New bid to heal Arafat-Abbas rift as Sharon meets Blair
Ahmed Qorei, the speaker of the Palestinian legislative council (parliament), was due to hold separate meetings here with the two political heavyweights after similar talks Sunday failed to produce a breakthrough, a senior Palestinian official told AFP on condition of anonymity.
"Qorei will today try to resolve the crisis between both leaders," said the source.
"There is clearly a conflict of power," he added.
Qorei was part of a three-man team which tried unsuccessfully Sunday to end the rift which has been sparked by divisions over Abbas' handling of peace talks with the Israelis.
Sharon has accused Arafat of trying to undermine Abbas, who offered to resign last week from the central committee of Arafat's Fatah movement.
Abbas has been criticized in the central committee for being too soft towards Israel, with many infuriated by Sharon's refusal to countenance the release of more than 350 of some 6,000 Palestinian prisoners in its jails.
Arafat invited Abbas to attend a dinner offered in honor of visiting Russian Foreign Minister Igor Ivanov on Sunday night but sources said that Abbas "refused, because their conflict has not been resolved."
Sharon was to hold talks in London later Monday with Britain's Prime Minister Tony Blair and Foreign Secretary Jack Straw in which he is expected to hammer home his drive to persuade foreign governments to boycott Arafat.
But a senior British official told AFP that London was unlikely to break off all contact with the veteran Palestinian leader.
"We are not maintaining a full-on relationship with Yasser Arafat.
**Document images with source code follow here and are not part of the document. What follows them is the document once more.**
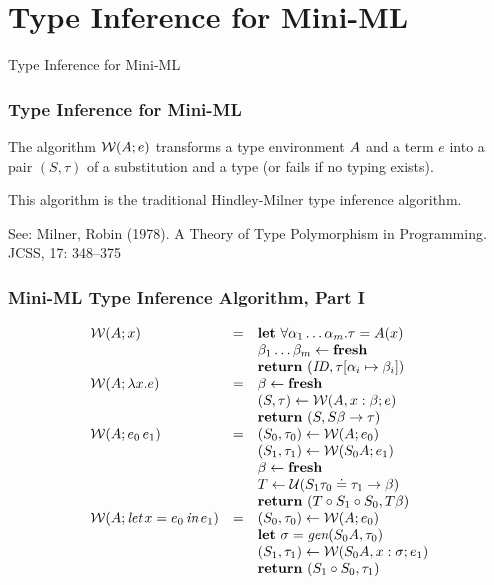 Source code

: \documentclass[pdftex,aspectratio=169]{beamer}
\begin{document}
\section{Type Inference for Mini-ML}
\begin{frame}
    \Huge
  \begin{center}
    {Type Inference for Mini-ML}
  \end{center}
\end{frame}

\begin{frame}
  \frametitle{Type Inference for Mini-ML}
  The algorithm $\mathcal{W} (A; e)$ transforms a type environment
  $A$ and a  term $e$ into a pair $(S, \tau)$ of a
  substitution and a type (or fails if no typing exists).

  This algorithm is the traditional Hindley-Milner type inference algorithm.

  See: Milner, Robin (1978). A Theory of Type Polymorphism in Programming. JCSS, 17: 348–375
\end{frame}

\begin{frame}
  \frametitle{Mini-ML Type Inference Algorithm, Part I}
  \begin{displaymath}
    \begin{array}{lcl}
      \mathcal{W} (A ; x) &=& \mathbf{let}\
      \forall\alpha_1\dots\alpha_m.\tau = A (x) \\
      && \beta_1\dots\beta_m \gets \mathbf{fresh} \\
      && \mathbf{return}\ (\mathit{ID}, \tau[\alpha_i\mapsto\beta_i])
      \\
      \mathcal{W} (A ; \lambda x.e) &=&
      \beta \gets \mathbf{fresh} \\
      &&  (S, \tau) \gets \mathcal{W} (A, x: \beta; e) \\
      && \mathbf{return}\ (S, S\beta \to \tau)
      \\
      \mathcal{W} (A; e_0\,{e_1}) &=&
      (S_0, \tau_0) \gets \mathcal{W} (A ; e_0) \\
      && (S_1, \tau_1) \gets \mathcal{W} (S_0A ; e_1)\\
      &&\beta \gets \mathbf{fresh}\\
      &&T \gets \mathcal{U} (S_1\tau_0 \doteq \tau_1\to \beta)\\
      &&\mathbf{return}\ (T \circ S_1 \circ S_0, T\beta)
      \\
      \mathcal{W} (A; \textit{let}\,x=e_0\,\textit{in}\,{e_1}) &=&
      (S_0, \tau_0) \gets \mathcal{W} (A ; e_0)\\
      && \mathbf{let}\ \sigma = \textit{gen} (S_0A, \tau_0) \\
      && (S_1, \tau_1) \gets \mathcal{W} (S_0A, x :\sigma; e_1) \\
      &&\mathbf{return}\ (S_1\circ S_0, \tau_1) \\
    \end{array}
  \end{displaymath}
\end{frame}
\end{document}
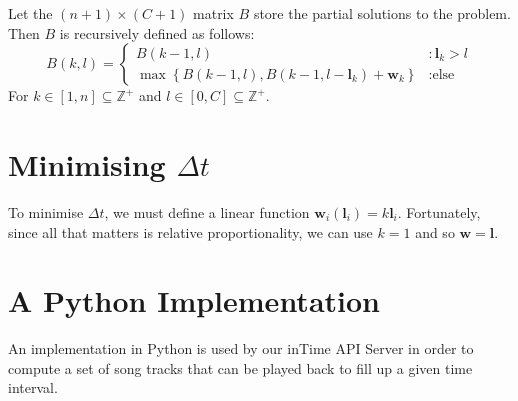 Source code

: \documentclass[11pt]{article}
\begin{document}
Let the $(n+1) \times (C+1)$ matrix $B$ store the partial solutions to the problem. Then $B$ is recursively defined as follows:
\[
  B(k, l) = \begin{cases}
            B(k-1, l) &: \mathbf{l}_{k} > l \\
            \max \left\{{B(k-1,l), B(k-1, l - \mathbf{l}_{k}) + \mathbf{w}_{k}}\right\} &: \text{else}
            \end{cases}
\]
For $k \in [1,n] \subseteq \mathbb{Z}^{+}$ and $l \in [0,C] \subseteq \mathbb{Z}^{+}$.

\section*{Minimising $\Delta t$}

To minimise $\Delta t$, we must define a linear function $\mathbf{w}_{i}(\mathbf{l}_{i}) = k\mathbf{l}_{i}$. Fortunately, since all that matters is relative proportionality, we can use $k = 1$ and so $\mathbf{w} = \mathbf{l}$.

\section*{A Python Implementation}

An implementation in Python is used by our inTime API Server in order to compute a set of song tracks that can be played back to fill up a given time interval.
\end{document}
It is very much a tactical issue," he said, without giving further details. "We're playing it by ear."
"We're always asking ourselves what is most likely to promote real progress on the ground and what is most likely to work against that," he said. "But it is not a black-and-white issue."
Sharon said in interviews ahead of his departure that governments which maintained contacts with Arafat were effectively undermining efforts to resolve the decades-long conflict between the two sides.
"I think there has to be a common approach to remove Arafat from all positions," Sharon told the Norwegian daily Aftenposten in an interview published Sunday.